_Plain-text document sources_

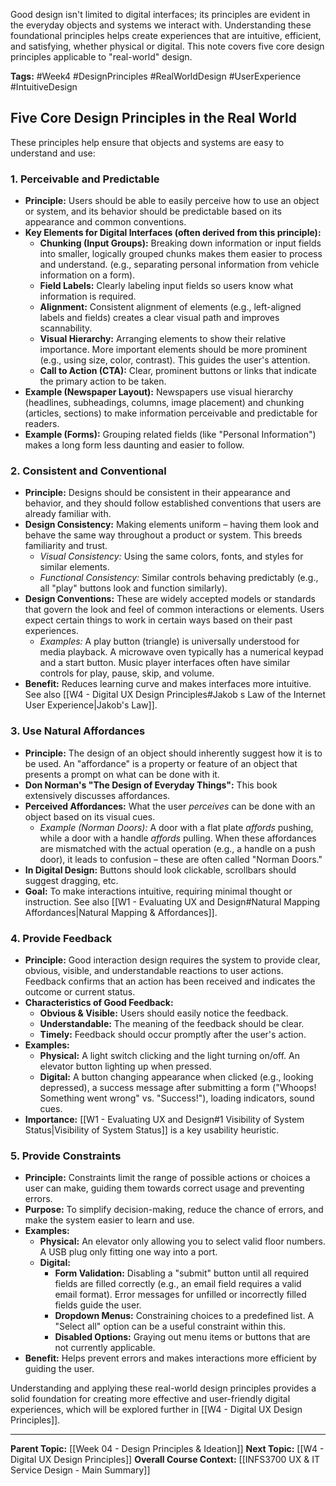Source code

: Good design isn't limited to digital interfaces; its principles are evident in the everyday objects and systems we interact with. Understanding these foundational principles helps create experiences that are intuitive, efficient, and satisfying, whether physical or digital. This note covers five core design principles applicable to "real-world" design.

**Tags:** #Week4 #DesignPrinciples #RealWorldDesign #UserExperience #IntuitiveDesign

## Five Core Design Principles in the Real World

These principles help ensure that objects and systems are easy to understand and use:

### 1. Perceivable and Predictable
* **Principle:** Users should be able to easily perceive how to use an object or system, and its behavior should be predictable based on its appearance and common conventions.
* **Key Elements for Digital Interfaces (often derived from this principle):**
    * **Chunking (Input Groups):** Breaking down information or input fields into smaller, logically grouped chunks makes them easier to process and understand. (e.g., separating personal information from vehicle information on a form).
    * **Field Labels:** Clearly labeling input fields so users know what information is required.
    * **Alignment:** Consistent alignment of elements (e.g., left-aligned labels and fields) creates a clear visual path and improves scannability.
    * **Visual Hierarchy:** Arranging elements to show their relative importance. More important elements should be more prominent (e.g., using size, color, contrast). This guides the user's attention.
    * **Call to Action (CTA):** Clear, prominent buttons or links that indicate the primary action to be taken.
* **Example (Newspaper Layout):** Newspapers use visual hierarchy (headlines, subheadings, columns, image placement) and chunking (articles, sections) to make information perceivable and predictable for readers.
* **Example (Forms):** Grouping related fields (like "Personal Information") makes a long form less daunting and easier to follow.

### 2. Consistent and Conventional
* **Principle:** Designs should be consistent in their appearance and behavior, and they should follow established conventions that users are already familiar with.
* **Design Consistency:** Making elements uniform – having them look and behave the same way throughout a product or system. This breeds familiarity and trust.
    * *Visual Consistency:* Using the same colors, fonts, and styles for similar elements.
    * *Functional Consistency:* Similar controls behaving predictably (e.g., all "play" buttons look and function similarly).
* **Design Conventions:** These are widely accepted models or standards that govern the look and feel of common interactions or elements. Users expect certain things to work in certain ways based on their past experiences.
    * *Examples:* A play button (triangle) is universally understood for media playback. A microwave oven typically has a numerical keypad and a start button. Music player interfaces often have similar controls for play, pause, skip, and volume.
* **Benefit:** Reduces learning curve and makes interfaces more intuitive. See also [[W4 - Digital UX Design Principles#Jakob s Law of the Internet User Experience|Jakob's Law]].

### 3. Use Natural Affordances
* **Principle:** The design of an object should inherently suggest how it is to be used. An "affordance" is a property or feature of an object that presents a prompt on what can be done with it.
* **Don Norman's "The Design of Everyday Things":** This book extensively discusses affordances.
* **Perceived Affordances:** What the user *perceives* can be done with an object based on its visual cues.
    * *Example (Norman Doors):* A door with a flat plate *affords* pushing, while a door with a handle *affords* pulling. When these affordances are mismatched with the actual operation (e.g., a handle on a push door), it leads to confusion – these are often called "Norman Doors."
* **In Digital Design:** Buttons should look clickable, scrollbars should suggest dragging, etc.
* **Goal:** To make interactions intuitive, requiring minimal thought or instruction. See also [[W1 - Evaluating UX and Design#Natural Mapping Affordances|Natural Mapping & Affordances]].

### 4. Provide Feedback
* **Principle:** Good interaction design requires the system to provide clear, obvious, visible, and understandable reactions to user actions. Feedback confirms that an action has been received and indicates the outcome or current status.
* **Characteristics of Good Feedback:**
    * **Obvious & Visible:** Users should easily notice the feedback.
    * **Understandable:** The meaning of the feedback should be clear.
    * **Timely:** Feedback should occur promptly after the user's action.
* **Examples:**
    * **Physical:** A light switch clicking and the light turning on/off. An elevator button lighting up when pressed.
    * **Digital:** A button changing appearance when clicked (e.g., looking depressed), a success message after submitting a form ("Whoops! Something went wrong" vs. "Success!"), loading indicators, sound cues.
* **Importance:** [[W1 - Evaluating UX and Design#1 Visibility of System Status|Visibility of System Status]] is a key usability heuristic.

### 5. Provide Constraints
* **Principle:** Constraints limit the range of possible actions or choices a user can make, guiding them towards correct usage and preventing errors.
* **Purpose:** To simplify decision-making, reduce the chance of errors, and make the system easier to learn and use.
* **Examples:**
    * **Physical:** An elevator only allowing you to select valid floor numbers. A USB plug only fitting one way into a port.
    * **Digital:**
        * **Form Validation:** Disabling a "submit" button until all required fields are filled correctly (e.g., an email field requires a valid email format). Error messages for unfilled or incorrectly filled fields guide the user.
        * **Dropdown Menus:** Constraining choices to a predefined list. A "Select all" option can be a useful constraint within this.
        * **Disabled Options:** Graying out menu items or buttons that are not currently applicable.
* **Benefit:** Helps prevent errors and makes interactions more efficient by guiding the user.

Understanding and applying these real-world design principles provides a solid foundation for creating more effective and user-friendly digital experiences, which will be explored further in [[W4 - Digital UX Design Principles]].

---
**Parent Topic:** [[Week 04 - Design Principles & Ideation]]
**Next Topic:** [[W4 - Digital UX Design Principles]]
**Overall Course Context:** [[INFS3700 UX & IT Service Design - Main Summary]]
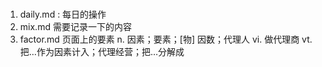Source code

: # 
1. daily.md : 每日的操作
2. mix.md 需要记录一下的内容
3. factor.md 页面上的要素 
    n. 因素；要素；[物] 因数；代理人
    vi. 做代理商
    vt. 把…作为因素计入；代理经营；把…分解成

_Your objective_
Out of the data above, transcribe exactly and only the lines starting with the line that has "### 1. Perceivable and Predictable" and going on through the line that has "to be taken.", both included.

_Result_
### 1. Perceivable and Predictable
* **Principle:** Users should be able to easily perceive how to use an object or system, and its behavior should be predictable based on its appearance and common conventions.
* **Key Elements for Digital Interfaces (often derived from this principle):**
    * **Chunking (Input Groups):** Breaking down information or input fields into smaller, logically grouped chunks makes them easier to process and understand. (e.g., separating personal information from vehicle information on a form).
    * **Field Labels:** Clearly labeling input fields so users know what information is required.
    * **Alignment:** Consistent alignment of elements (e.g., left-aligned labels and fields) creates a clear visual path and improves scannability.
    * **Visual Hierarchy:** Arranging elements to show their relative importance. More important elements should be more prominent (e.g., using size, color, contrast). This guides the user's attention.
    * **Call to Action (CTA):** Clear, prominent buttons or links that indicate the primary action to be taken.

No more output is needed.